Skip to content

OxWearables/ssl-wearables

Repository files navigation

Multi-task self-supervised learning for wearables

This repository is the official implementation of Self-supervised learning for Human Activity Recognition Using 700,000 Person-days of Wearable Data.


Figure: Overview of multi-task self-supervised learning (SSL) pipeline.

Use the pre-trained models

Required:

  • Python 3.7+
  • Torch 1.7+
import torch
import numpy as np

repo = 'OxWearables/ssl-wearables'
harnet5 = torch.hub.load(repo, 'harnet5', class_num=5, pretrained=True)
x = np.random.rand(1, 3, 150)
x = torch.FloatTensor(x)
harnet5(x)

harnet10 = torch.hub.load(repo, 'harnet10', class_num=5, pretrained=True)
x = np.random.rand(1, 3, 300)
x = torch.FloatTensor(x)
harnet10(x)

harnet30 = torch.hub.load(repo, 'harnet30', class_num=5, pretrained=True)
x = np.random.rand(1, 3, 900)
x = torch.FloatTensor(x)
harnet30(x)

This is an example of a five-class prediction for both 10-second and 30-second long examples. The assumed sampling rate is 30Hz.

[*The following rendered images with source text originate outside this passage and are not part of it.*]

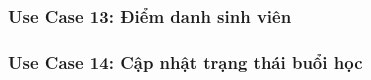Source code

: \newpage
\subsubsection*{Use Case 13: Điểm danh sinh viên}
\begin{samepage}

\end{samepage}


\newpage
\subsubsection*{Use Case 14: Cập nhật trạng thái buổi học}
\begin{samepage}

\end{samepage}


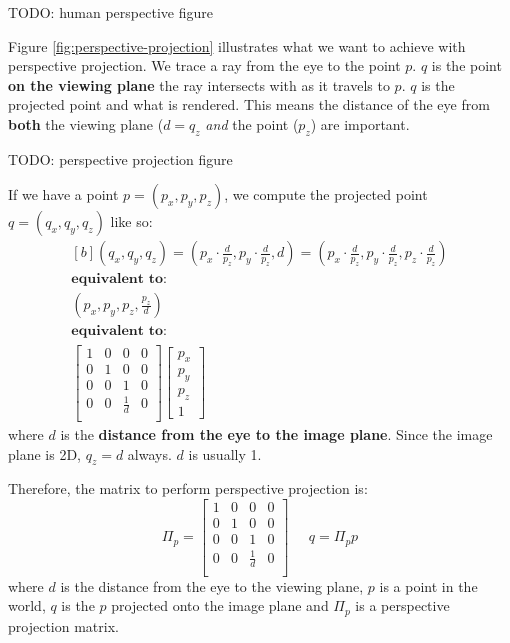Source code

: \documentclass{article}
\begin{document}
TODO: human perspective figure

Figure \ref{fig:perspective-projection} illustrates what we want to achieve with perspective projection. We trace a ray from the eye to the point $p$. $q$ is the point \textbf{on the viewing plane} the ray intersects with as it travels to $p$. $q$ is the projected point and what is rendered. This means the distance of the eye from \textbf{both} the viewing plane ($d = q_z$ \textit{and} the point ($p_z$) are important.

TODO: perspective projection figure

If we have a point $p = (p_x, p_y, p_z)$, we compute the projected point $q = (q_x, q_y, q_z)$ like so:
\begin{equation}
	\begin{aligned}[b]
	(q_x, q_y, q_z) = \left(
		p_x \cdot \frac{d}{p_z}, p_y \cdot \frac{d}{p_z}, d
	\right)
	= \left(
		p_x \cdot \frac{d}{p_z}, p_y \cdot \frac{d}{p_z}, p_z \cdot \frac{d}{p_z}
	\right) \\
	\textbf{equivalent to:} \\
	\left(p_x, p_y, p_z, \frac{p_z}{d} \right) \\
	\textbf{equivalent to:} \\
	\left[ \begin{matrix}
		1 & 0 & 0 & 0 \\
		0 & 1 & 0 & 0 \\
		0 & 0 & 1 & 0 \\
		0 & 0 & \frac{1}{d} & 0 \\		
	\end{matrix} \right]
	\left[ \begin{matrix} p_x \\ p_y \\ p_z \\ 1 \end{matrix} \right]
	\end{aligned}
\end{equation}
where $d$ is the \textbf{distance from the eye to the image plane}. Since the image plane is 2D, $q_z = d$ always. $d$ is usually 1.

Therefore, the matrix to perform perspective projection is:
\begin{equation}
	\Pi_p = \left[ \begin{matrix}
		1 & 0 & 0 & 0 \\
		0 & 1 & 0 & 0 \\
		0 & 0 & 1 & 0 \\
		0 & 0 & \frac{1}{d} & 0 \\
	\end{matrix} \right]
	\;\;\;\;\; q = \Pi_p p
	\label{eq:perspective-projection}
\end{equation}
where $d$ is the distance from the eye to the viewing plane, $p$ is a point in the world, $q$ is the $p$ projected onto the image plane and $\Pi_p$ is a perspective projection matrix.
\end{document}
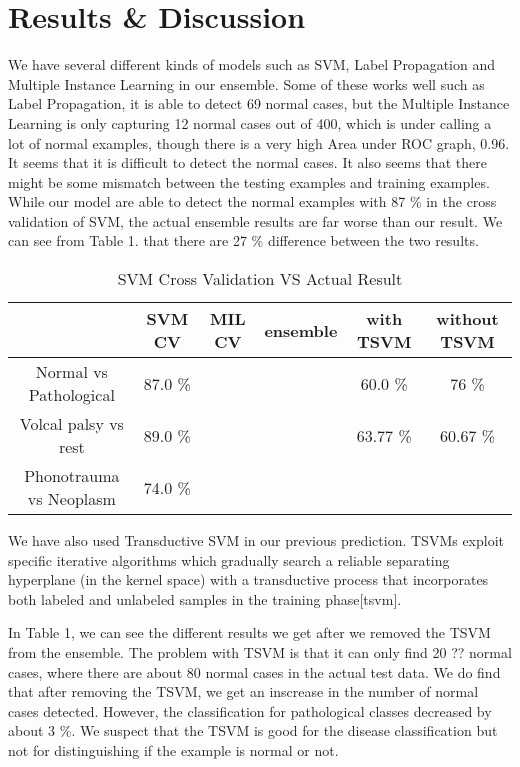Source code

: \section{Results \& Discussion}


We have several different kinds of models such as SVM, Label Propagation and Multiple Instance Learning in our ensemble. Some of these works well such as Label Propagation, it is able to detect 69 normal cases, but the Multiple Instance Learning is only capturing 12 normal cases out of 400, which is under calling a lot of normal examples, though there is a very high Area under ROC graph, 0.96. It seems that it is difficult to detect the normal cases. It also seems that there might be some mismatch between the testing examples and training examples. While our model are able to detect the normal examples with 87 \% in the cross validation of SVM, the actual ensemble results are far worse than our result. We can see from Table 1. that there are 27 \% difference between the two results. 


\begin{table*}[!htbp]
	\caption{SVM Cross Validation VS Actual Result}
	\begin{center}
		\begin{tabular}{|c|c|c|c|c|c|}
			\hline
			 & SVM CV & MIL CV & ensemble & with TSVM & without TSVM \\
			\hline
			Normal vs Pathological & 87.0 \%& & & 60.0 \% & 76 \%  \\
			\hline
			Volcal palsy vs rest & 89.0 \% & && 63.77 \%& 60.67 \%\\
			\hline
			Phonotrauma vs Neoplasm & 74.0 \% &&& &\\
			\hline
		\end{tabular}
		\label{tab2}
	\end{center}
\end{table*}

We have also used Transductive SVM in our previous prediction. TSVMs exploit specific iterative algorithms which gradually search a reliable separating hyperplane (in the kernel space) with a transductive process that incorporates both labeled and unlabeled samples in the training phase[tsvm].

In Table 1, we can see the different results we get after we removed the TSVM from the ensemble. The problem with TSVM is that it can only find 20 ?? normal cases, where there are about 80 normal cases in the actual test data. We do find that after removing the TSVM, we get an inscrease in the number of normal cases detected. However, the classification for pathological classes decreased by about 3 \%. We suspect that the TSVM is good for the disease classification but not for distinguishing if the example is normal or not. 
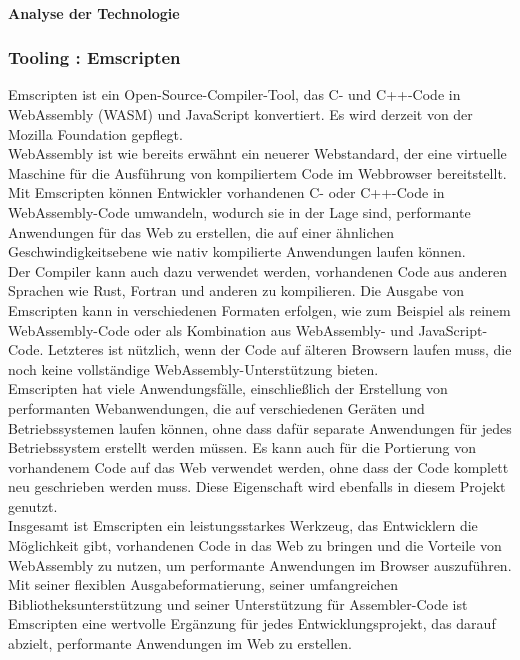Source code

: \paragraph*{Analyse der Technologie}

\subsubsection{Tooling : Emscripten}
Emscripten ist ein Open-Source-Compiler-Tool, das C- und C++-Code in WebAssembly (WASM) und JavaScript konvertiert. Es wird derzeit von der Mozilla Foundation gepflegt. \\
WebAssembly ist wie bereits erwähnt ein neuerer Webstandard, der eine virtuelle Maschine für die Ausführung von kompiliertem Code im Webbrowser bereitstellt. Mit Emscripten können Entwickler vorhandenen C- oder C++-Code in WebAssembly-Code umwandeln, wodurch sie in der Lage sind, performante Anwendungen für das Web zu erstellen, die auf einer ähnlichen Geschwindigkeitsebene wie nativ kompilierte Anwendungen laufen können. \\
Der Compiler kann auch dazu verwendet werden, vorhandenen Code aus anderen Sprachen wie Rust, Fortran und anderen zu kompilieren. Die Ausgabe von Emscripten kann in verschiedenen Formaten erfolgen, wie zum Beispiel als reinem WebAssembly-Code oder als Kombination aus WebAssembly- und JavaScript-Code. Letzteres ist nützlich, wenn der Code auf älteren Browsern laufen muss, die noch keine vollständige WebAssembly-Unterstützung bieten. \\
Emscripten hat viele Anwendungsfälle, einschließlich der Erstellung von performanten Webanwendungen, die auf verschiedenen Geräten und Betriebssystemen laufen können, ohne dass dafür separate Anwendungen für jedes Betriebssystem erstellt werden müssen. Es kann auch für die Portierung von vorhandenem Code auf das Web verwendet werden, ohne dass der Code komplett neu geschrieben werden muss. Diese Eigenschaft wird ebenfalls in diesem Projekt genutzt. \\
Insgesamt ist Emscripten ein leistungsstarkes Werkzeug, das Entwicklern die Möglichkeit gibt, vorhandenen Code in das Web zu bringen und die Vorteile von WebAssembly zu nutzen, um performante Anwendungen im Browser auszuführen. Mit seiner flexiblen Ausgabeformatierung, seiner umfangreichen Bibliotheksunterstützung und seiner Unterstützung für Assembler-Code ist Emscripten eine wertvolle Ergänzung für jedes Entwicklungsprojekt, das darauf abzielt, performante Anwendungen im Web zu erstellen. \\
\cite*{emscriptenwebsite}
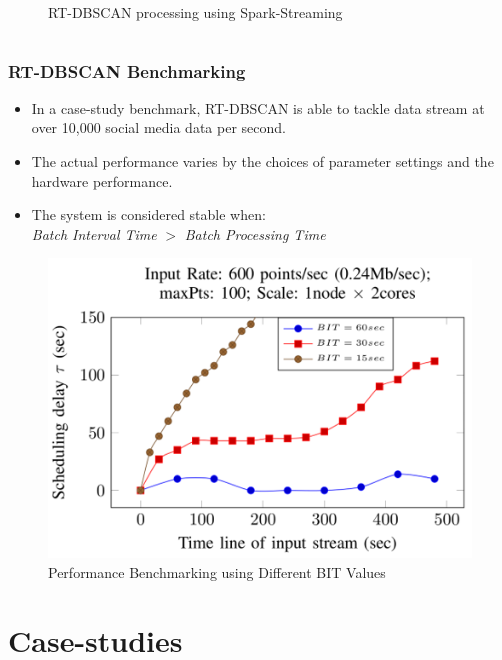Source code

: \begin{frame}
\begin{columns}
\begin{figure}
            \caption{\small RT-DBSCAN processing using Spark-Streaming}
        \end{figure}
    \end{columns}
\end{frame}

\begin{frame}
    \frametitle{RT-DBSCAN Benchmarking}
    \begin{itemize} \small
	    \item  In a case-study benchmark, RT-DBSCAN is able to tackle data stream at over 10,000 social media data per second.
	    \item  The actual performance varies by the choices of parameter settings and the hardware performance.
	    \item The system is considered stable when: \\ {\it Batch Interval Time} $>$  {\it Batch Processing Time}
    \end{itemize}
    \begin{figure}
        \centering
        \includegraphics[width=0.44\linewidth]{resource/figures/rt-dbscan_banchmark.png}
        \vspace{-0.5cm}
        \caption{\small Performance Benchmarking using Different BIT Values}
    \end{figure}
\end{frame}

\section{Case-studies}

The first part of these models is a feature_extractor, pre-trained using self-supervised learning. The second part is a classifier that is not trained at all. In order to use this model, you thus have to train the classifier part on a downstream task (for instance, train it for classification on any public activity recognition dataset). You should adapt the parameter class_num to the number of classes that you wish your final model to able to distinguish.

Requirements

If you would like to develop the model for your own use, you need to follow the instructions below:

Installation

conda create -n ssl_env python=3.7
conda activate ssl_env
pip install -r req.txt

Directory structure

To run the models, the data directory will have to be structured in a similar fashion as below. The ADL dataset has been included as an example.

- data:
  |_ downstream
    |_oppo
      |_ X.npy
      |_ Y.npy
      |_ pid.npy
    |_pamap2
    ...

  |_ ssl # ignore the ssl folder if you don't wish to pre-train using your own dataset
    |_ ssl_capture_24
      |_data
        |_ train
          |_ *.npy
          |_ file_list.csv # containing the paths to all the files
        |_ test
          |_ *.npy
      |_ logs
        |_models

Training

Self-supervised learning

First you will want to download the processed capture24 dataset on your local machine. Self-supervised training on capture-24 for all of the three tasks can be run using:

python mtl.py runtime.gpu=0 data.data_root=PATH2DATA runtime.is_epoch_data=True data=ssl_capture_24 task=all task.scale=false augmentation=all   model=resnet data.batch_subject_num=5 dataloader=ten_sec

It would then save the model trained into PATH2DATA/logs/models.

Fine-tuning

You will need to specify your benchmark datasets using the config files under conf/data directory. All the specified models will be evaluated sequentially.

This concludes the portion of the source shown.